There is a spinner computer that can be bought for the bike but it does cost $100 plus. A cheaper alternative is to buy a Cateye computer and fit that to the bike.
It does involve a little bit of modification to the spoke magnet but it is something people have successfully done on other spin bike models to get the feedback and monitoring they want for measuring progress and monitoring performance while training and working out.
Another important measure is your heart rate, so you can stay in the heart rate zone that is best for your goals and age. To get this information it is probably worth looking at a heart rate strap and a wrist monitor – it not as easy as looking at a display in front of you but it gives you the feedback required.
The dimensions and weights are:
Height 48 inches
Width 20 inches
Length 55 inches
Flywheel Weight 43 lbs
Bike Weight 121 lbs
Max User Weight 350 lbs
The bike comes with more accessories than many bikes in this price range but the competition is great.
It includes a water bottle holder that is well constructed so it should stand up well to many times of inserting and removing a water bottle. It is on the middle of the frame which makes it easy to grip but might make it a prime target for sweat – so be prepared for a wet bottle at times.
The extra accessory is the 4 Spinning DVDs . These are great for getting started and give you 4 different workouts.
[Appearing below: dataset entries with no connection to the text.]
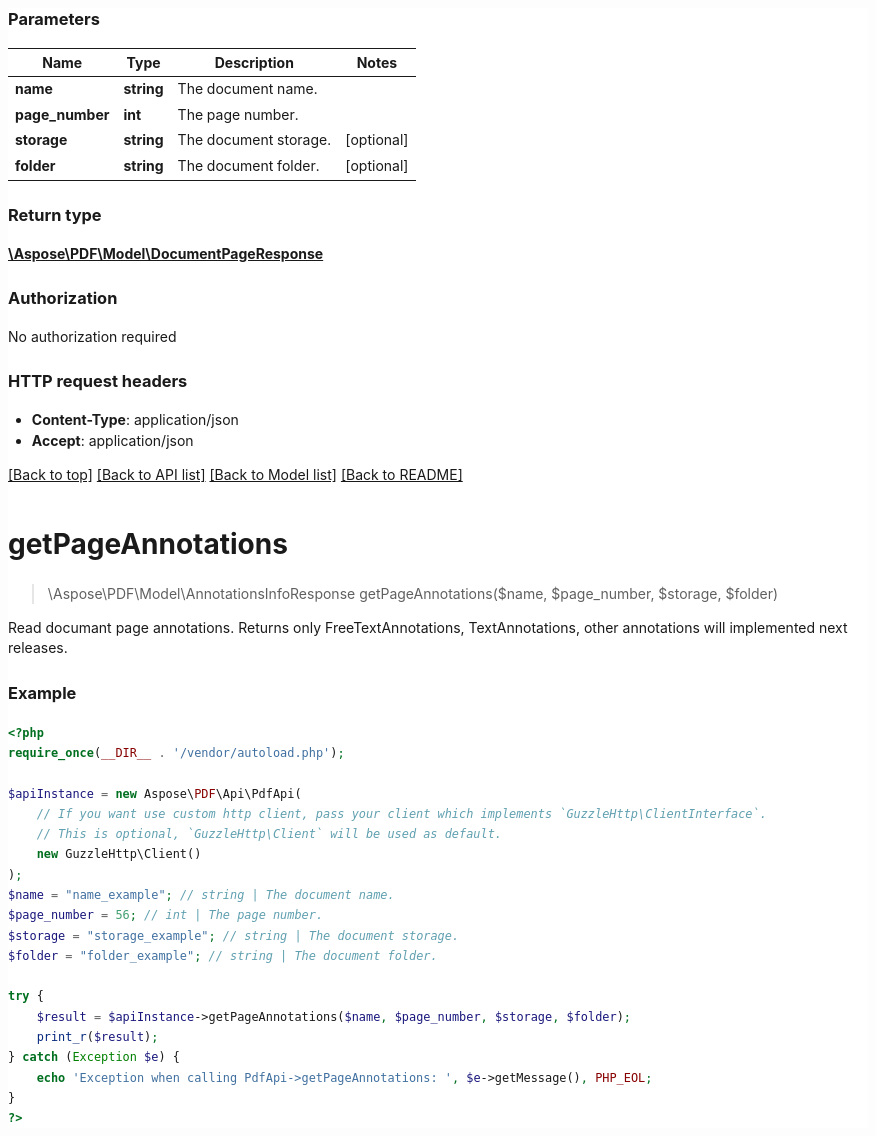 ### Parameters

Name | Type | Description  | Notes
------------- | ------------- | ------------- | -------------
 **name** | **string**| The document name. |
 **page_number** | **int**| The page number. |
 **storage** | **string**| The document storage. | [optional]
 **folder** | **string**| The document folder. | [optional]

### Return type

[**\Aspose\PDF\Model\DocumentPageResponse**](../Model/DocumentPageResponse.md)

### Authorization

No authorization required

### HTTP request headers

 - **Content-Type**: application/json
 - **Accept**: application/json

[[Back to top]](#) [[Back to API list]](../../README.md#documentation-for-api-endpoints) [[Back to Model list]](../../README.md#documentation-for-models) [[Back to README]](../../README.md)

# **getPageAnnotations**
> \Aspose\PDF\Model\AnnotationsInfoResponse getPageAnnotations($name, $page_number, $storage, $folder)

Read documant page annotations. Returns only FreeTextAnnotations, TextAnnotations, other annotations will implemented next releases.

### Example
```php
<?php
require_once(__DIR__ . '/vendor/autoload.php');

$apiInstance = new Aspose\PDF\Api\PdfApi(
    // If you want use custom http client, pass your client which implements `GuzzleHttp\ClientInterface`.
    // This is optional, `GuzzleHttp\Client` will be used as default.
    new GuzzleHttp\Client()
);
$name = "name_example"; // string | The document name.
$page_number = 56; // int | The page number.
$storage = "storage_example"; // string | The document storage.
$folder = "folder_example"; // string | The document folder.

try {
    $result = $apiInstance->getPageAnnotations($name, $page_number, $storage, $folder);
    print_r($result);
} catch (Exception $e) {
    echo 'Exception when calling PdfApi->getPageAnnotations: ', $e->getMessage(), PHP_EOL;
}
?>
```

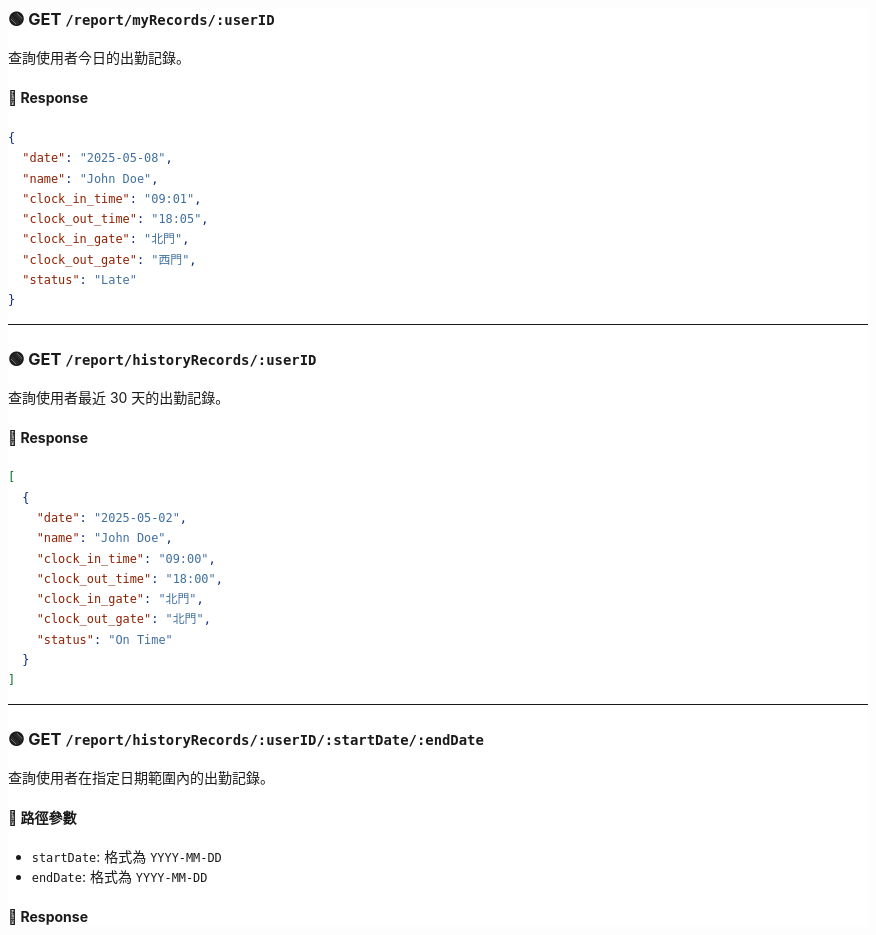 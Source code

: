 
### 🟢 GET `/report/myRecords/:userID`

查詢使用者今日的出勤記錄。

#### 🔸 Response

```json
{
  "date": "2025-05-08",
  "name": "John Doe",
  "clock_in_time": "09:01",
  "clock_out_time": "18:05",
  "clock_in_gate": "北門",
  "clock_out_gate": "西門",
  "status": "Late"
}
```

---

### 🟢 GET `/report/historyRecords/:userID`

查詢使用者最近 30 天的出勤記錄。

#### 🔸 Response

```json
[
  {
    "date": "2025-05-02",
    "name": "John Doe",
    "clock_in_time": "09:00",
    "clock_out_time": "18:00",
    "clock_in_gate": "北門",
    "clock_out_gate": "北門",
    "status": "On Time"
  }
]
```

---

### 🟢 GET `/report/historyRecords/:userID/:startDate/:endDate`

查詢使用者在指定日期範圍內的出勤記錄。

#### 🔸 路徑參數

- `startDate`: 格式為 `YYYY-MM-DD`
- `endDate`: 格式為 `YYYY-MM-DD`

#### 🔸 Response
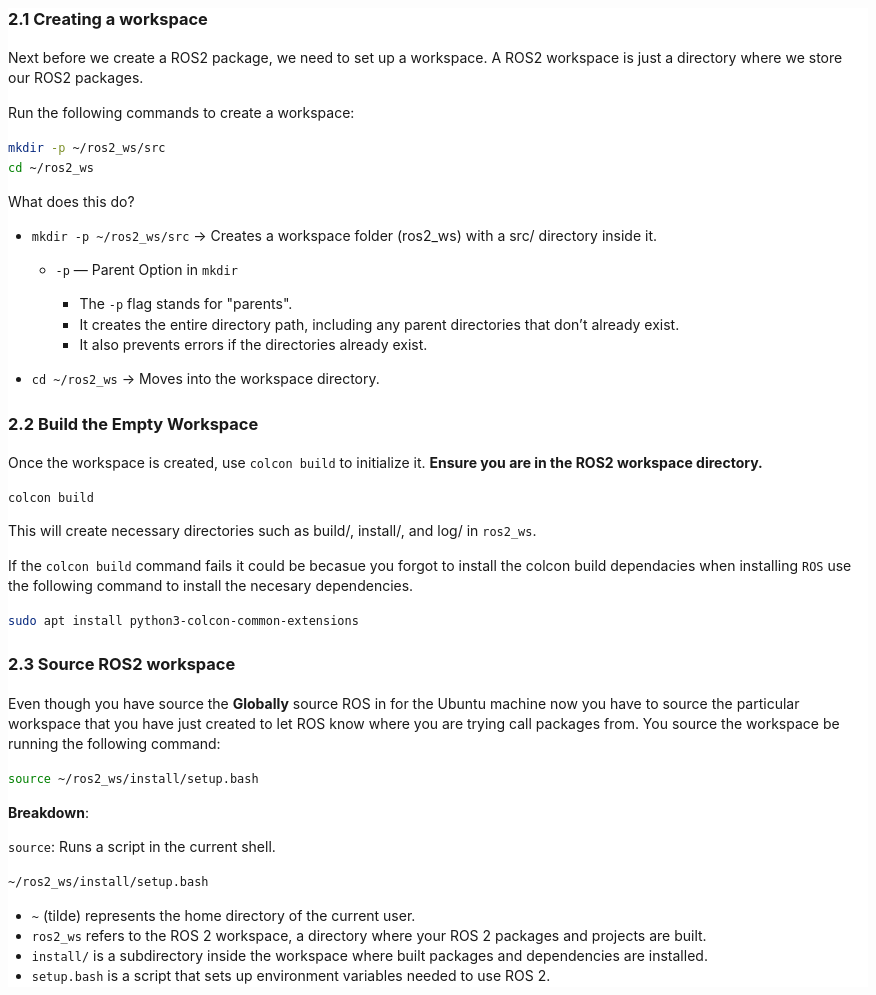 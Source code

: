 ### 2.1 Creating a workspace

Next before we create a ROS2 package, we need to set up a workspace. A ROS2 workspace is just a directory where we store our ROS2 packages.

Run the following commands to create a workspace:

```bash
mkdir -p ~/ros2_ws/src
cd ~/ros2_ws
```

What does this do?

- `mkdir -p ~/ros2_ws/src` → Creates a workspace folder (ros2_ws) with a src/ directory inside it.

  - `-p` — Parent Option in `mkdir`

    - The `-p` flag stands for "parents".
    - It creates the entire directory path, including any parent directories that don’t already exist.
    - It also prevents errors if the directories already exist.

- `cd ~/ros2_ws` → Moves into the workspace directory.

### 2.2 Build the Empty Workspace

Once the workspace is created, use `colcon build` to initialize it. **Ensure you are in the ROS2 workspace directory.**

```bash
colcon build
```

This will create necessary directories such as build/, install/, and log/ in `ros2_ws`.

If the `colcon build` command fails it could be becasue you forgot to install the colcon build dependacies when installing `ROS` use the following command to install the necesary dependencies.

```bash
sudo apt install python3-colcon-common-extensions
```

### 2.3 Source ROS2 workspace

Even though you have source the **Globally** source ROS in for the Ubuntu machine now you have to source the particular workspace that you have just created to let ROS know where you are trying call packages from. You source the workspace be running the following command:

```bash
source ~/ros2_ws/install/setup.bash
```

**Breakdown**:

`source`: Runs a script in the current shell.

`~/ros2_ws/install/setup.bash`

- `~` (tilde) represents the home directory of the current user.
- `ros2_ws` refers to the ROS 2 workspace, a directory where your ROS 2 packages and projects are built.
- `install/` is a subdirectory inside the workspace where built packages and dependencies are installed.
- `setup.bash` is a script that sets up environment variables needed to use ROS 2.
Not everyone likes them and in particular the music but they have everything you need to get started the right way with spinning.
- Narrow Q Factor similar to that of outdoor bikes making it easier on knees and the hip
- Easy access water bottle holder
- Gives a stable and sturdy platform for intense workouts
- Seat is comfortable as far as bike seats go and can be changed if it isn’t to your liking
- 4 Workout DVDs with 4 different workouts
- It is quiet but not silent
- Minimal maintenance required
- Assembly is quick and easy
- Can be quickly and easily for multiple users between the heights of 4 ft 10 ins and 6 ft 8 ins
- Transport wheel for moving
- Does not include a console
- No pre-set workouts
- Pedals do not take specialist shoes but can be changed if required
- There is some maintenance required
- You can’t adjust handlebars backwards and forwards which may affect getting a comfortable fit if you have a short or long torso
- Resistance levels are not marked making it difficult to return to a previous setting
- Lack of accessories such as somewhere to plug in MP3 player or rest a tablet
Spinner Sprint Consumer Ratings
There are not too many reviews online currently which is surprising considering it has been around for awhile.
The ones that have been left a very positive.
They like the sturdiness, the quietness with it giving the basis for a good cardio workout that low impact so is kind on the joints.
Spinner Sprint Price
For the price you get a no frills bike that is well put together and is constructed for frequent use by multiple users that will last for years
When I checked Amazon would ship it for free and it qualified for Prime.
The bike is well constructed to give many years of use in the home for intense spinning workouts or indoor cycle training. It can be used by a wide range of people heights and sizes.
It can be used by beginners as well as the more experienced.
It is missing a console to make it really good value. They can help in making the most of your workouts but many people don’t use them . You can get a great workout without them however a console is just great for staying on track during a workout as well as checking progress over time.
The 4 Spinner DVD’s included can help beginners get started and stay on track but aren’t really suitable for those with experience i n spinning.
The flywheel provides a natural and fluid riding experience and along with the narrow q factor it means you get outdoor bike style riding experience for satisfying workouts that can be as intense as you want.